Hacker News new | ask | show | jobs
by blueplanet 3998 days ago
Can someone explain to me why using a cached value for hashCode in an immutable string is a bad thing?
4 comments

I don't think he refers to the caching being a bad thing, but that it probably does not affect performance that much, since most Strings are likely to be small (and the number of times hashcode is called is also likely to be small).

There's also a catch : if the hashcode of the string is 0, the hashcode will be recalculated every time (since the code assumes it has not been cached yet).

>There's also a catch : if the hashcode of the string is 0, the hashcode will be recalculated every time (since the code assumes it has not been cached yet).

At least that part should be easy to fix by defining a hash function that returns numbers != 0 - even the article says they did it for JVM7 but it's gone in JVM8 - with no explanation ?

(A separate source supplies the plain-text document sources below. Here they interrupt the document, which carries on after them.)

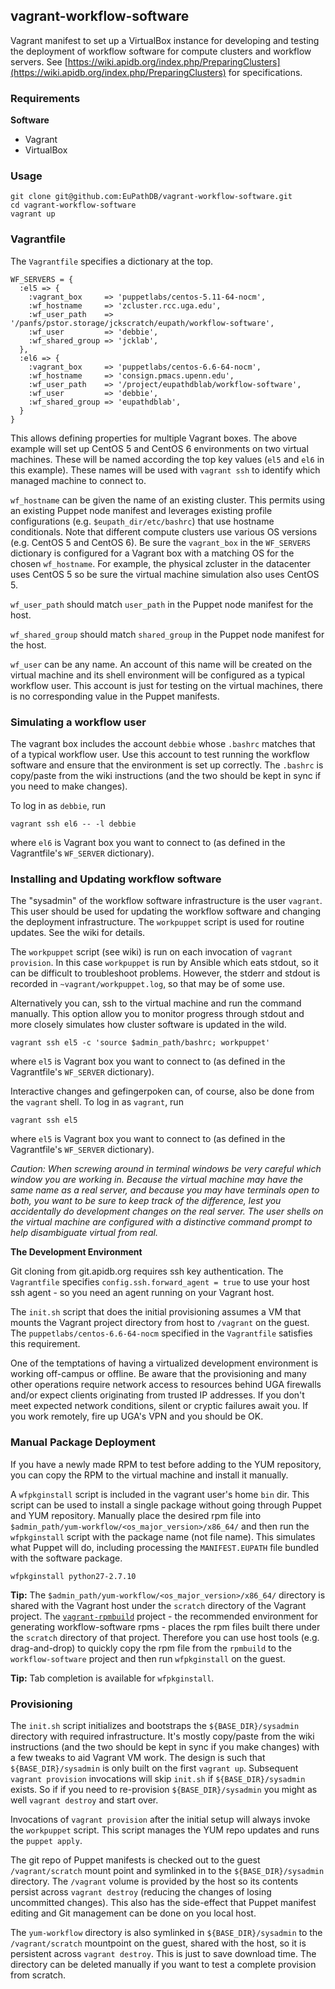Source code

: ## vagrant-workflow-software

Vagrant manifest to set up a VirtualBox instance for developing and testing the deployment of workflow software for compute clusters and workflow servers. See [https://wiki.apidb.org/index.php/PreparingClusters](https://wiki.apidb.org/index.php/PreparingClusters) for specifications.

### Requirements

__Software__

- Vagrant
- VirtualBox


### Usage

    git clone git@github.com:EuPathDB/vagrant-workflow-software.git
    cd vagrant-workflow-software
    vagrant up

### Vagrantfile

The `Vagrantfile` specifies a dictionary at the top.

    WF_SERVERS = {
      :el5 => {
        :vagrant_box     => 'puppetlabs/centos-5.11-64-nocm',
        :wf_hostname     => 'zcluster.rcc.uga.edu',
        :wf_user_path    => '/panfs/pstor.storage/jckscratch/eupath/workflow-software',
        :wf_user         => 'debbie',
        :wf_shared_group => 'jcklab',
      },
      :el6 => {
        :vagrant_box     => 'puppetlabs/centos-6.6-64-nocm',
        :wf_hostname     => 'consign.pmacs.upenn.edu',
        :wf_user_path    => '/project/eupathdblab/workflow-software',
        :wf_user         => 'debbie',
        :wf_shared_group => 'eupathdblab',
      }
    }

This allows defining properties for multiple Vagrant boxes. The above example will set up CentOS 5 and CentOS 6 environments on two virtual machines. These will be named according the top key values (`el5` and `el6` in this example). These names will be used with `vagrant ssh` to identify which managed machine to connect to.

`wf_hostname` can be given the name of an existing cluster. This permits using an existing Puppet node manifest and leverages existing profile configurations (e.g. `$eupath_dir/etc/bashrc`) that use hostname conditionals. Note that different compute clusters use various OS versions (e.g. CentOS 5 and CentOS 6). Be sure the `vagrant_box` in the `WF_SERVERS` dictionary is configured for a Vagrant box with a matching OS for the chosen `wf_hostname`. For example, the physical zcluster in the datacenter uses CentOS 5 so be sure the virtual machine simulation also uses CentOS 5.

`wf_user_path` should match `user_path` in the Puppet node manifest for the host.

`wf_shared_group` should match `shared_group` in the Puppet node manifest for the host.

`wf_user` can be any name. An account of this name will be created on the virtual machine and its shell environment will be configured as a typical workflow user. This account is just for testing on the virtual machines, there is no corresponding value in the Puppet manifests.

### Simulating a workflow user

The vagrant box includes the account `debbie` whose `.bashrc` matches that of a typical workflow user. Use this account to test running the workflow software and ensure that the environment is set up correctly. The `.bashrc` is copy/paste from the wiki instructions (and the two should be kept in sync if you need to make changes).

To log in as `debbie`, run

    vagrant ssh el6 -- -l debbie

where `el6` is Vagrant box you want to connect to (as defined in the Vagrantfile's `WF_SERVER` dictionary).

### Installing and Updating workflow software

The "sysadmin" of the workflow software infrastructure is the user `vagrant`. This user should be used for updating the workflow software and changing the deployment infrastructure. The `workpuppet` script is used for routine updates. See the wiki for details.

The `workpuppet` script (see wiki) is run on each invocation of `vagrant provision`. In this case `workpuppet` is run by Ansible which eats stdout, so it can be difficult to troubleshoot problems. However, the stderr and stdout is recorded in `~vagrant/workpuppet.log`, so that may be of some use.

Alternatively you can, ssh to the virtual machine and run the command manually. This option allow you to monitor progress through stdout and more closely simulates how cluster software is updated in the wild.

    vagrant ssh el5 -c 'source $admin_path/bashrc; workpuppet'

where `el5` is Vagrant box you want to connect to (as defined in the Vagrantfile's `WF_SERVER` dictionary).

Interactive changes and gefingerpoken can, of course, also be done from the `vagrant` shell. To log in as `vagrant`, run

    vagrant ssh el5

where `el5` is Vagrant box you want to connect to (as defined in the Vagrantfile's `WF_SERVER` dictionary).

_Caution: When screwing around in terminal windows be very careful which window you are working in. Because the virtual machine may have the same name as a real server, and because you may have terminals open to both, you want to be sure to keep track of the difference, lest you accidentally do development changes on the real server. The user shells on the virtual machine are configured with a distinctive command prompt to help disambiguate virtual from real._

__The Development Environment__

Git cloning from git.apidb.org requires ssh key authentication. The `Vagrantfile` specifies `config.ssh.forward_agent = true` to use your host ssh agent - so you need an agent running on your Vagrant host.

The `init.sh` script that does the initial provisioning assumes a VM that mounts the Vagrant project directory from host to `/vagrant` on the guest. The `puppetlabs/centos-6.6-64-nocm` specified in the `Vagrantfile` satisfies this requirement.

One of the temptations of having a virtualized development environment is working off-campus or offline. Be aware that the provisioning and many other operations require network access to resources behind UGA firewalls and/or expect clients originating from trusted IP addresses. If you don't meet expected network conditions, silent or cryptic failures await you. If you work remotely, fire up UGA's VPN and you should be OK.

### Manual Package Deployment

If you have a newly made RPM to test before adding to the YUM repository, you can copy the RPM to the virtual machine and install it manually.

A `wfpkginstall` script is included in the vagrant user's home `bin` dir. This script can be used to install a single package without going through Puppet and YUM repository. Manually place the desired rpm file into `$admin_path/yum-workflow/<os_major_version>/x86_64/` and then run the `wfpkginstall` script with the package name (not file name). This simulates what Puppet will do, including processing the `MANIFEST.EUPATH` file bundled with the software package.

    wfpkginstall python27-2.7.10

**Tip:** The `$admin_path/yum-workflow/<os_major_version>/x86_64/` directory is shared with the Vagrant host under the `scratch` directory of the Vagrant project. The [`vagrant-rpmbuild`](https://github.com/EuPathDB/vagrant-rpmbuild) project - the recommended environment for generating workflow-software rpms - places the rpm files built there under the `scratch` directory of that project. Therefore you can use host tools (e.g. drag-and-drop) to quickly copy the rpm file from the `rpmbuild` to the `workflow-software` project and then run `wfpkginstall` on the guest.

**Tip:** Tab completion is available for `wfpkginstall`.

### Provisioning

The `init.sh` script initializes and bootstraps the `${BASE_DIR}/sysadmin` directory with required infrastructure. It's mostly copy/paste from the wiki instructions (and the two should be kept in sync if you make changes) with a few tweaks to aid Vagrant VM work. The design is such that `${BASE_DIR}/sysadmin` is only built on the first `vagrant up`. Subsequent `vagrant provision` invocations will skip `init.sh` if `${BASE_DIR}/sysadmin` exists. So if if you need to re-provision `${BASE_DIR}/sysadmin` you might as well `vagrant destroy` and start over.

Invocations of `vagrant provision` after the initial setup will always invoke the `workpuppet` script. This script manages the YUM repo updates and runs the `puppet apply`.

The git repo of Puppet manifests is checked out to the guest `/vagrant/scratch` mount point and symlinked in to the `${BASE_DIR}/sysadmin` directory. The `/vagrant` volume is provided by the host so its contents persist across `vagrant destroy` (reducing the changes of losing uncommitted changes). This also has the side-effect that Puppet manifest editing and Git management can be done on you local host.

The `yum-workflow` directory is also symlinked in `${BASE_DIR}/sysadmin` to the `/vagrant/scratch` mountpoint on the guest, shared with the host, so it is persistent across `vagrant destroy`. This is just to save download time. The directory can be deleted manually if you want to test a complete provision from scratch.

The hash32 implementation in Java 7 was not intended to fix the case where the actual hash value was zero, nor did it have an impact on that case as the hash32 value was stored in a separate field.

It was made to decrease the number of hash value collisions in large data structures (hash maps and such). Its replacement is described here: http://openjdk.java.net/jeps/180 . Given that most Strings never end up in a large collection, allocating an extra 4 bytes for every one of them was a waste.

This post has been edited once for factual correctness.

It's hard to imagine a situation where the hash function would be so slow as to justify adding 4 bytes to every string.
If your strings are large, then calculating the hash will take time AND the extra 4 bytes for hash storage will be minimal extra overhead.

You can easily find good & bad cases for all of these string implementations. They all have tradeoffs.

Can just bit-or 1.
this halves the number of values. doing if (hashcode == 0) hashcode = 1; removes only one value.
I assume it's because most of the standard Java collections (HashMap, HashSet) actually cache the hash codes themselves. So caching it again inside the object is a bit redundant.

However other data structures (notably the ones in guava), don't do this caching - which does hurt performance for any sort of heavy writes and/or complex object.

It's certainly not a bad thing, why do you think it might be?
It can be a bad thing if all programmers assume that the caching works, and it doesn't. That's where the bit in the article mentions strings that produce a hash code of zero. Zero is used as a sentinel for "hash code not yet calculated", so for those particular strings the code is recalculated every single time.
That's not worse than not caching at al. Hashing implementation usually is a black box. Actually simple if (h == 0) h = 0xdeadbeef would probably prevent that issue from happening (if that should be considered a real issue at all).
The only negative was a small memory overhead.